» Problem to solve
Repeat the records below exactly, leaving out every picture.

Document images with source code
========================

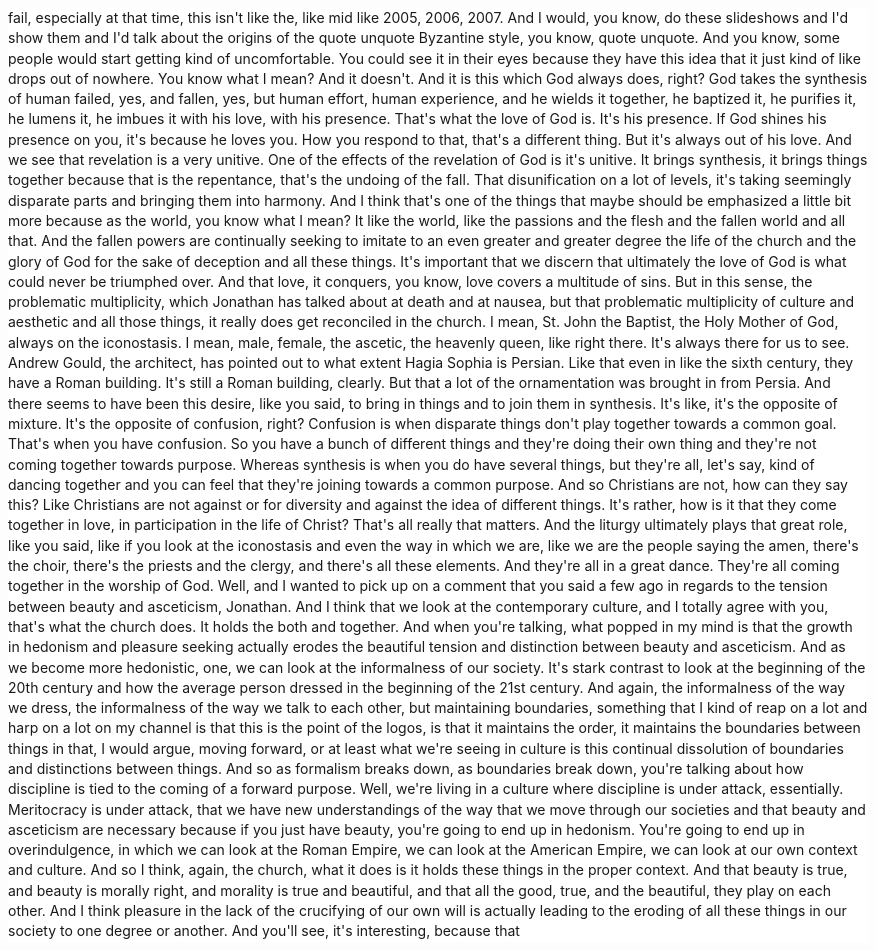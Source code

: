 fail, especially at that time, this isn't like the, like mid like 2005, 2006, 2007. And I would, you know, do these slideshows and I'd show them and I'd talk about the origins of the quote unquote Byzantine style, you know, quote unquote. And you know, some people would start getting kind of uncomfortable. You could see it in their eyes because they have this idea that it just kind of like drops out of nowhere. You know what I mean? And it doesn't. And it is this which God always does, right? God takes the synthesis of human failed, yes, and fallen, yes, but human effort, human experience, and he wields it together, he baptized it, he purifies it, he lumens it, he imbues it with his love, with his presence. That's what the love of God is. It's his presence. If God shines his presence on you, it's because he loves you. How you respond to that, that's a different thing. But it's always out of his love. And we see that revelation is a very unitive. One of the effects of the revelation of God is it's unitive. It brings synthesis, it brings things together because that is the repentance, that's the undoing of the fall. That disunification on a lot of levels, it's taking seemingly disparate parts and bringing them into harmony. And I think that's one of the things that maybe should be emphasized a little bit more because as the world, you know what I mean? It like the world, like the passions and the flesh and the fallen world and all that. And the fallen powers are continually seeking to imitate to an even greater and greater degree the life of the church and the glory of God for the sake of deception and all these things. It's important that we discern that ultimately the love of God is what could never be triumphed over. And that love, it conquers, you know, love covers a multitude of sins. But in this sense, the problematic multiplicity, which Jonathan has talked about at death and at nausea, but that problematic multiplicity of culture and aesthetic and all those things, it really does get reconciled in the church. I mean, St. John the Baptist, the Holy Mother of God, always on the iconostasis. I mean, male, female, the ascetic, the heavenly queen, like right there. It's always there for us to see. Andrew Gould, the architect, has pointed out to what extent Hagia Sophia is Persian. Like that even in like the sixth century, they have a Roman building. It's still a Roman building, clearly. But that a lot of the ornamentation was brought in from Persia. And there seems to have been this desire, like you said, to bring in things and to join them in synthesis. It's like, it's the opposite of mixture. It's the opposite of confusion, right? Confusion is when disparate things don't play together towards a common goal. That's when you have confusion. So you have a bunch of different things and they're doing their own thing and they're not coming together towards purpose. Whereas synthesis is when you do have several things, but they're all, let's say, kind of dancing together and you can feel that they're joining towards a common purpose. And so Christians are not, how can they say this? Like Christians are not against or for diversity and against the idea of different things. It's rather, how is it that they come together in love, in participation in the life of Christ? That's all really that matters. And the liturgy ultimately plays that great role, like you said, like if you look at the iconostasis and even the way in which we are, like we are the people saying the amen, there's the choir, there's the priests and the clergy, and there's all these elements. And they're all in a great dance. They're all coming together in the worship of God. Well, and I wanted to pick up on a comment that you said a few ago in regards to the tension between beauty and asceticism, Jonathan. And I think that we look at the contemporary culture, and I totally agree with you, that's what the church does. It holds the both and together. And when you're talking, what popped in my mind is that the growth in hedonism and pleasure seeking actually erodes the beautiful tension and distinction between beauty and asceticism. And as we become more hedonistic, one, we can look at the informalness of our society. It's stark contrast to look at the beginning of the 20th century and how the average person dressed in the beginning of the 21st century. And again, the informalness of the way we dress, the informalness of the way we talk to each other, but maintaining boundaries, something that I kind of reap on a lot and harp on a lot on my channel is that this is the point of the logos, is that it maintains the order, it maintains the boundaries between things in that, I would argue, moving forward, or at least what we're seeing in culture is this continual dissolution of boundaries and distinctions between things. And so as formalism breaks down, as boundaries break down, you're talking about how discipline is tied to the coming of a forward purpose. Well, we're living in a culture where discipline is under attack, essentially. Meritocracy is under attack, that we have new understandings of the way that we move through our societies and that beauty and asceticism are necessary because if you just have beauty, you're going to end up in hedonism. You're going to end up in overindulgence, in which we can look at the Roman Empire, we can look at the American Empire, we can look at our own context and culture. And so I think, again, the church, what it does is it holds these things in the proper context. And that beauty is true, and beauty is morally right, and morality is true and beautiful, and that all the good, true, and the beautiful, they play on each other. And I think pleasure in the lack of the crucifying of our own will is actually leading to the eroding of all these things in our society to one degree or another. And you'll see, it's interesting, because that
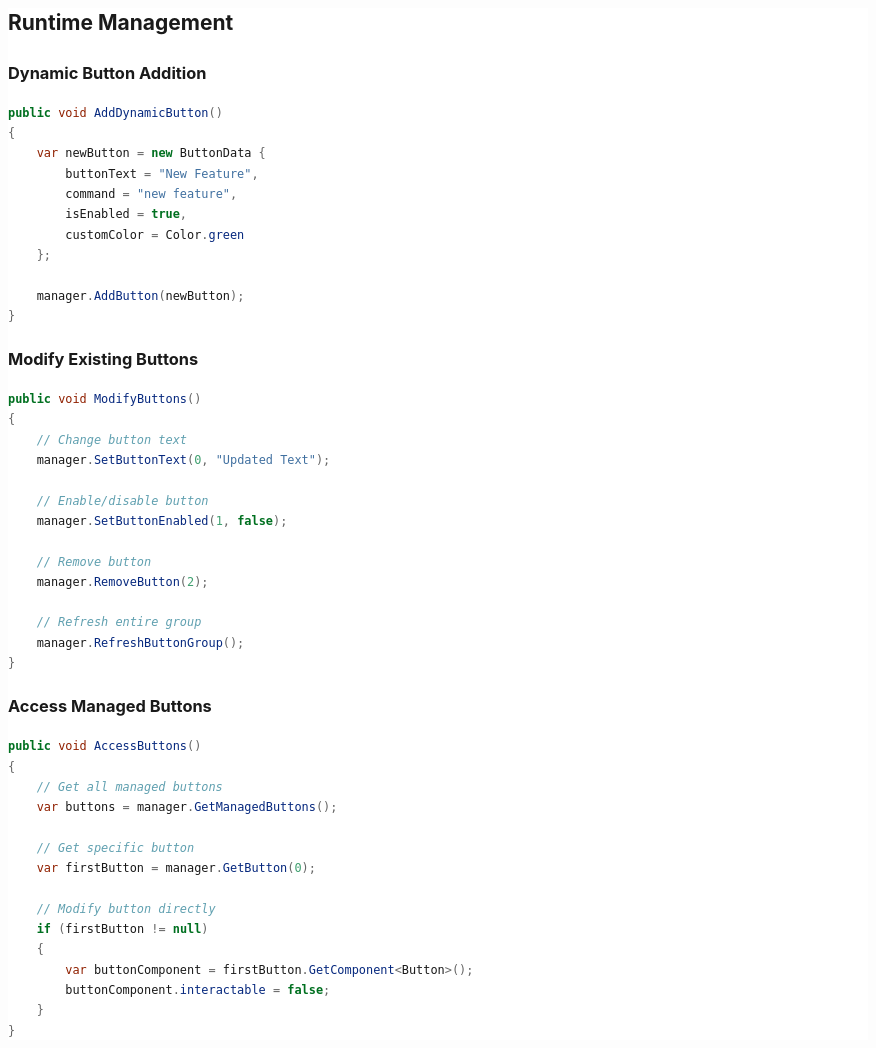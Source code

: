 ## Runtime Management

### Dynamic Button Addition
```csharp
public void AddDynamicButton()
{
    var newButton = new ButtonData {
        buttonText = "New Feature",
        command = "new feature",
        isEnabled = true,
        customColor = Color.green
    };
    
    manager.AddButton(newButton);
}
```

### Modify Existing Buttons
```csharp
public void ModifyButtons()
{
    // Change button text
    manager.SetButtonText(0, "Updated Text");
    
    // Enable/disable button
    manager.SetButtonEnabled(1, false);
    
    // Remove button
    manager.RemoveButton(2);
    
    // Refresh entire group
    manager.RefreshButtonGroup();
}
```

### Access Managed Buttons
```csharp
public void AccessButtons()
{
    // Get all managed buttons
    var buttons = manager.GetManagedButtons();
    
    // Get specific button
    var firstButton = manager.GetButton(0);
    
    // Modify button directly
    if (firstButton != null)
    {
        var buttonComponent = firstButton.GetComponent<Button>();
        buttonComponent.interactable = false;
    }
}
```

========================

» Result
Source code

: fail, especially at that time, this isn't like the, like mid like 2005, 2006, 2007. And I would, you know, do these slideshows and I'd show them and I'd talk about the origins of the quote unquote Byzantine style, you know, quote unquote. And you know, some people would start getting kind of uncomfortable. You could see it in their eyes because they have this idea that it just kind of like drops out of nowhere. You know what I mean? And it doesn't. And it is this which God always does, right? God takes the synthesis of human failed, yes, and fallen, yes, but human effort, human experience, and he wields it together, he baptized it, he purifies it, he lumens it, he imbues it with his love, with his presence. That's what the love of God is. It's his presence. If God shines his presence on you, it's because he loves you. How you respond to that, that's a different thing. But it's always out of his love. And we see that revelation is a very unitive. One of the effects of the revelation of God is it's unitive. It brings synthesis, it brings things together because that is the repentance, that's the undoing of the fall. That disunification on a lot of levels, it's taking seemingly disparate parts and bringing them into harmony. And I think that's one of the things that maybe should be emphasized a little bit more because as the world, you know what I mean? It like the world, like the passions and the flesh and the fallen world and all that. And the fallen powers are continually seeking to imitate to an even greater and greater degree the life of the church and the glory of God for the sake of deception and all these things. It's important that we discern that ultimately the love of God is what could never be triumphed over. And that love, it conquers, you know, love covers a multitude of sins. But in this sense, the problematic multiplicity, which Jonathan has talked about at death and at nausea, but that problematic multiplicity of culture and aesthetic and all those things, it really does get reconciled in the church. I mean, St. John the Baptist, the Holy Mother of God, always on the iconostasis. I mean, male, female, the ascetic, the heavenly queen, like right there. It's always there for us to see. Andrew Gould, the architect, has pointed out to what extent Hagia Sophia is Persian. Like that even in like the sixth century, they have a Roman building. It's still a Roman building, clearly. But that a lot of the ornamentation was brought in from Persia. And there seems to have been this desire, like you said, to bring in things and to join them in synthesis. It's like, it's the opposite of mixture. It's the opposite of confusion, right? Confusion is when disparate things don't play together towards a common goal. That's when you have confusion. So you have a bunch of different things and they're doing their own thing and they're not coming together towards purpose. Whereas synthesis is when you do have several things, but they're all, let's say, kind of dancing together and you can feel that they're joining towards a common purpose. And so Christians are not, how can they say this? Like Christians are not against or for diversity and against the idea of different things. It's rather, how is it that they come together in love, in participation in the life of Christ? That's all really that matters. And the liturgy ultimately plays that great role, like you said, like if you look at the iconostasis and even the way in which we are, like we are the people saying the amen, there's the choir, there's the priests and the clergy, and there's all these elements. And they're all in a great dance. They're all coming together in the worship of God. Well, and I wanted to pick up on a comment that you said a few ago in regards to the tension between beauty and asceticism, Jonathan. And I think that we look at the contemporary culture, and I totally agree with you, that's what the church does. It holds the both and together. And when you're talking, what popped in my mind is that the growth in hedonism and pleasure seeking actually erodes the beautiful tension and distinction between beauty and asceticism. And as we become more hedonistic, one, we can look at the informalness of our society. It's stark contrast to look at the beginning of the 20th century and how the average person dressed in the beginning of the 21st century. And again, the informalness of the way we dress, the informalness of the way we talk to each other, but maintaining boundaries, something that I kind of reap on a lot and harp on a lot on my channel is that this is the point of the logos, is that it maintains the order, it maintains the boundaries between things in that, I would argue, moving forward, or at least what we're seeing in culture is this continual dissolution of boundaries and distinctions between things. And so as formalism breaks down, as boundaries break down, you're talking about how discipline is tied to the coming of a forward purpose. Well, we're living in a culture where discipline is under attack, essentially. Meritocracy is under attack, that we have new understandings of the way that we move through our societies and that beauty and asceticism are necessary because if you just have beauty, you're going to end up in hedonism. You're going to end up in overindulgence, in which we can look at the Roman Empire, we can look at the American Empire, we can look at our own context and culture. And so I think, again, the church, what it does is it holds these things in the proper context. And that beauty is true, and beauty is morally right, and morality is true and beautiful, and that all the good, true, and the beautiful, they play on each other. And I think pleasure in the lack of the crucifying of our own will is actually leading to the eroding of all these things in our society to one degree or another. And you'll see, it's interesting, because that
Source code

: ## Runtime Management

### Dynamic Button Addition
```csharp
public void AddDynamicButton()
{
    var newButton = new ButtonData {
        buttonText = "New Feature",
        command = "new feature",
        isEnabled = true,
        customColor = Color.green
    };
    
    manager.AddButton(newButton);
}
```

### Modify Existing Buttons
```csharp
public void ModifyButtons()
{
    // Change button text
    manager.SetButtonText(0, "Updated Text");
    
    // Enable/disable button
    manager.SetButtonEnabled(1, false);
    
    // Remove button
    manager.RemoveButton(2);
    
    // Refresh entire group
    manager.RefreshButtonGroup();
}
```

### Access Managed Buttons
```csharp
public void AccessButtons()
{
    // Get all managed buttons
    var buttons = manager.GetManagedButtons();
    
    // Get specific button
    var firstButton = manager.GetButton(0);
    
    // Modify button directly
    if (firstButton != null)
    {
        var buttonComponent = firstButton.GetComponent<Button>();
        buttonComponent.interactable = false;
    }
}
```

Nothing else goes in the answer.